El sexto aniversario del asesinato de Fernando Báez Sosa dejó una imagen distinta, atravesada por el peso del tiempo y una sensación incómoda: la memoria ya no ocupa el mismo lugar que antes. A seis años de aquel 18 de enero de 2020 que sacudió a la Argentina, el recuerdo del joven asesinado sigue vivo en su familia, pero empieza a diluirse en el espacio público.
Frente al exboliche Le Brique, escenario del ataque que terminó con la vida de Fernando, el santuario improvisado que cada verano reunía carteles, flores, rosarios y mensajes apareció esta vez reducido. Hubo menos objetos, menos personas y menos permanencia. Algunos vecinos y turistas se detuvieron apenas unos minutos para rezar o dejar una flor. La mayoría siguió su camino, como si la temporada estival hubiera terminado de cubrir la tragedia bajo una rutina ajena al dolor.
Quien no dejó pasar la fecha fue Graciela Sosa, la madre de Fernando. A través de sus redes sociales compartió un video breve y cargado de emoción, en el que se lo ve a su hijo sonriendo. El mensaje que lo acompañó fue tan simple como desgarrador: “Quería escuchar tu voz, Fer. Te amo”. En pocas palabras, resumió una ausencia que no encuentra alivio con el paso de los años.

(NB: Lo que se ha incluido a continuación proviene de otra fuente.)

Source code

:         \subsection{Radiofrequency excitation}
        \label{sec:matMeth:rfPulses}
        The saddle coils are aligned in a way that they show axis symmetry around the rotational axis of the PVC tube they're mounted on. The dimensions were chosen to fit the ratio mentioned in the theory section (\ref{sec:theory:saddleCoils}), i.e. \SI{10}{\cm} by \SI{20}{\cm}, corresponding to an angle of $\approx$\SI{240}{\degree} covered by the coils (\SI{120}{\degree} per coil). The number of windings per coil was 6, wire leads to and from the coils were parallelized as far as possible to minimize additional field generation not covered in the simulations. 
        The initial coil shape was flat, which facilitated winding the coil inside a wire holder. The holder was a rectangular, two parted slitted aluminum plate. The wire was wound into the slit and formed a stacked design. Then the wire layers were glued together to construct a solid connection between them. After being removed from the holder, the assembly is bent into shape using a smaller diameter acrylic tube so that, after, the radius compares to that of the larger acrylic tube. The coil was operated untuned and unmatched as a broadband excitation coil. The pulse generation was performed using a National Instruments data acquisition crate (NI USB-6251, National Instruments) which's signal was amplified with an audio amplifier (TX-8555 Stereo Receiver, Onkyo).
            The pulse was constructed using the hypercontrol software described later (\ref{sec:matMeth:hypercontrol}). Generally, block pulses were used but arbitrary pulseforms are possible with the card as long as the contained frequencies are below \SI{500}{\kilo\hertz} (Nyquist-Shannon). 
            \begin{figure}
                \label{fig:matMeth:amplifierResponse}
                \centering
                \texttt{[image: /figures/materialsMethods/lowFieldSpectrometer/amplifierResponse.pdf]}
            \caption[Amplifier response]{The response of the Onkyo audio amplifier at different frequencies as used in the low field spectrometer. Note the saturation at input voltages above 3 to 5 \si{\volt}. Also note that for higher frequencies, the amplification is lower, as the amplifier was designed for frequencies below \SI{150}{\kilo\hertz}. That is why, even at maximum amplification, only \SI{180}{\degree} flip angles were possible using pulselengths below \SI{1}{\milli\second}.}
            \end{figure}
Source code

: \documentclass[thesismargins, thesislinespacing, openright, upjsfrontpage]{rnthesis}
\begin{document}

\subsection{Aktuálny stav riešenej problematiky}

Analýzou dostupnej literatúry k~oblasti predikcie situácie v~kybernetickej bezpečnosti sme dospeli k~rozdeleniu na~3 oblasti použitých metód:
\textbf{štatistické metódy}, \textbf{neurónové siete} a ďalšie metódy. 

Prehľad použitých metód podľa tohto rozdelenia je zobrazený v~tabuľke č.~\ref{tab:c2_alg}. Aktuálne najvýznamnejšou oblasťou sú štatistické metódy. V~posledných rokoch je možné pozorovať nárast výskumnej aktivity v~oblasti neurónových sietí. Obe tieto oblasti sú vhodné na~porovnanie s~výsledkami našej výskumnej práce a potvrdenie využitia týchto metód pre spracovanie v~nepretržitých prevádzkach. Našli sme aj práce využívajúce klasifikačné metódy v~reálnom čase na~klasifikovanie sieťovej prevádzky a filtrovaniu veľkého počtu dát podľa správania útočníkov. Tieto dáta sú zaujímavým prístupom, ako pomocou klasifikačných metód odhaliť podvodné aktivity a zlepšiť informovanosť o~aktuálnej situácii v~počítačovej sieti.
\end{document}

En el lugar del crimen, el homenaje volvió a quedar envuelto en tensión. Familiares y personas cercanas denunciaron que muchos de los recuerdos colocados en el santuario desaparecen con el correr de los días. Rosarios tirados, carteles retirados y hasta un árbol podado formaron parte de una escena que fue leída como un intento de reducir la visibilidad del reclamo. “No quieren que sea recordado”, fue una de las frases que más se repitió entre quienes se acercaron a acompañar.
La ceremonia religiosa realizada allí fue breve. Duró menos de veinte minutos y se desarrolló en un clima de recogimiento, atravesado por el cansancio emocional. En medio del rezo, una mujer rompió en llanto y pidió que no se abandone el pedido de justicia, aun cuando las condenas ya fueron dictadas. A pocos metros, chicos hacían piruetas con sus bicicletas, ajenos al dolor que todavía flota en ese rincón.
En paralelo, lejos del ruido turístico, los padres de Fernando encabezaron una misa íntima en una parroquia del barrio porteño de Recoleta. Silvino Báez y Graciela Sosa estuvieron acompañados por familiares y allegados, en una ceremonia marcada por el silencio y el respeto. No hubo exposición ni consignas públicas, solo el intento de transitar una fecha que sigue siendo imposible de asimilar.
Fernando tenía 18 años cuando fue asesinado. Estudiaba Derecho y estaba de vacaciones con amigos cuando fue atacado a golpes por un grupo de jóvenes a la salida de un boliche. El crimen generó una conmoción social sin precedentes y reabrió debates profundos sobre la violencia, el consumo de alcohol y la responsabilidad colectiva.
El juicio oral concluyó en febrero de 2023 con condenas que marcaron un precedente. Cinco de los acusados recibieron prisión perpetua como coautores del homicidio doblemente agravado. Otros tres fueron condenados a 15 años de prisión como partícipes secundarios. De quedar firmes las sentencias, ninguno de los condenados podrá acceder a la libertad condicional y recién podrían recuperar la libertad dentro de más de una década.
A pesar del fallo judicial, el caso volvió a instalarse en la conversación pública con el estreno del documental 50 segundos: El caso Fernando Báez Sosa, que reconstruye los momentos previos y posteriores al ataque. El material reavivó el impacto de una historia que, aunque conocida, sigue interpelando a la sociedad.
El contraste entre los homenajes dejó al descubierto una herida que permanece abierta. Mientras el recuerdo público parece desvanecerse en el lugar donde ocurrió el crimen, la memoria se sostiene con fuerza en el ámbito familiar, lejos de cámaras y multitudes. Seis años después, el nombre de Fernando sigue siendo sinónimo de una vida truncada y de una pregunta que persiste: cómo evitar que el paso del tiempo termine borrando lo que nunca debería olvidarse.